◆ Data to process

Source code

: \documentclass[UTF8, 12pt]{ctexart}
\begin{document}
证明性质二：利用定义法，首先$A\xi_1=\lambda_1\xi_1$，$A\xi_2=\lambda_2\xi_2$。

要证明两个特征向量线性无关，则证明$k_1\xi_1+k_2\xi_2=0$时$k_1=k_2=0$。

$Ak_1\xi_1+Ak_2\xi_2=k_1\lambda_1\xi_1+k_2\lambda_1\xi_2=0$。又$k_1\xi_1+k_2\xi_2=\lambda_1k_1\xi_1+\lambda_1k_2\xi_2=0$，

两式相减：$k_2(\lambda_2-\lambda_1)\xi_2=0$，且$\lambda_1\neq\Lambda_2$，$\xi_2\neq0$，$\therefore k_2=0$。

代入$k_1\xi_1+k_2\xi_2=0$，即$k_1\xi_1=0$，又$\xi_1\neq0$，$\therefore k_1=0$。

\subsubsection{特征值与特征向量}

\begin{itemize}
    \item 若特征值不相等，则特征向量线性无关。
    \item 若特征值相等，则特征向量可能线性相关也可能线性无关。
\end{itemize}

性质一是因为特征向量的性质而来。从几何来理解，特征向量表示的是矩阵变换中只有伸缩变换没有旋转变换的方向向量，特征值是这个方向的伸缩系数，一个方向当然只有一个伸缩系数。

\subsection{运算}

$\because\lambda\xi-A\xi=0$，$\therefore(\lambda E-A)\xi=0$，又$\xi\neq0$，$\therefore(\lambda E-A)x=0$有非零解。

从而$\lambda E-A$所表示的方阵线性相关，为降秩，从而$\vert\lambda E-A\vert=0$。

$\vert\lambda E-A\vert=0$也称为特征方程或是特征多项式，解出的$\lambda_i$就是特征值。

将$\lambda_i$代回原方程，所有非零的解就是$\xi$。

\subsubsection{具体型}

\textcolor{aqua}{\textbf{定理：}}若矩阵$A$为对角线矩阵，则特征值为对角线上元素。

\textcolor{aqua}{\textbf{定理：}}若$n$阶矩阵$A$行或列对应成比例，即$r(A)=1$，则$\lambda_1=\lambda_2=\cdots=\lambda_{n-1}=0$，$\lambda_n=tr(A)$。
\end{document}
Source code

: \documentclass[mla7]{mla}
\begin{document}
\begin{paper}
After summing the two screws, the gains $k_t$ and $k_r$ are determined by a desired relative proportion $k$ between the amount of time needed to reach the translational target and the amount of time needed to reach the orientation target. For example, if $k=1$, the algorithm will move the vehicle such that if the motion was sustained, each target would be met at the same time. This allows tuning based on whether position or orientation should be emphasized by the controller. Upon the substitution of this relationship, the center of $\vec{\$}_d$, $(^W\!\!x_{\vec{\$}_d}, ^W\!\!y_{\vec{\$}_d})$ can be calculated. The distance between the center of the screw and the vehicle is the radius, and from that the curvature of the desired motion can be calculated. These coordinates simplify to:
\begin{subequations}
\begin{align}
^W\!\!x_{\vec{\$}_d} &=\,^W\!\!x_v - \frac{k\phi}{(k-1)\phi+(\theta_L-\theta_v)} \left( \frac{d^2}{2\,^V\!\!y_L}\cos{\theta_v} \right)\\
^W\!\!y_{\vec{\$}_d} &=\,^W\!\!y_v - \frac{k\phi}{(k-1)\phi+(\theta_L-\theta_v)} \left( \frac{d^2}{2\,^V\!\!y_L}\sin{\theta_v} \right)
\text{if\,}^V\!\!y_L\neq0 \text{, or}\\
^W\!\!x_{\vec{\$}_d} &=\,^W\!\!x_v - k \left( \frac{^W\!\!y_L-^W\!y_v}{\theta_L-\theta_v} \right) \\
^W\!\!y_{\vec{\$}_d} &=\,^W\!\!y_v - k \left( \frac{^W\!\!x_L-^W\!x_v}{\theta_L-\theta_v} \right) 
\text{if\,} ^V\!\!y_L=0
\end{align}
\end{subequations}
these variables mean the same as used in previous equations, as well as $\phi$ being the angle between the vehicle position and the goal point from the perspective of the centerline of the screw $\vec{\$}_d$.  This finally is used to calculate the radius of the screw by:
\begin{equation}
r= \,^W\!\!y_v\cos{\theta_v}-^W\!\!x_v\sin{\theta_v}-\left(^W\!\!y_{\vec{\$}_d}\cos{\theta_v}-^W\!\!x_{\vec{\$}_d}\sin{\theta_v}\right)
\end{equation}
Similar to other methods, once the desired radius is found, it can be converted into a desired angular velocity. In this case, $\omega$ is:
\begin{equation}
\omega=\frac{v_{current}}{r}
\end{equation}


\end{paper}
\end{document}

◆ What you need to do
State how many lines in the listing above contain the word "textbf", giving only the number.

◆ Written response
2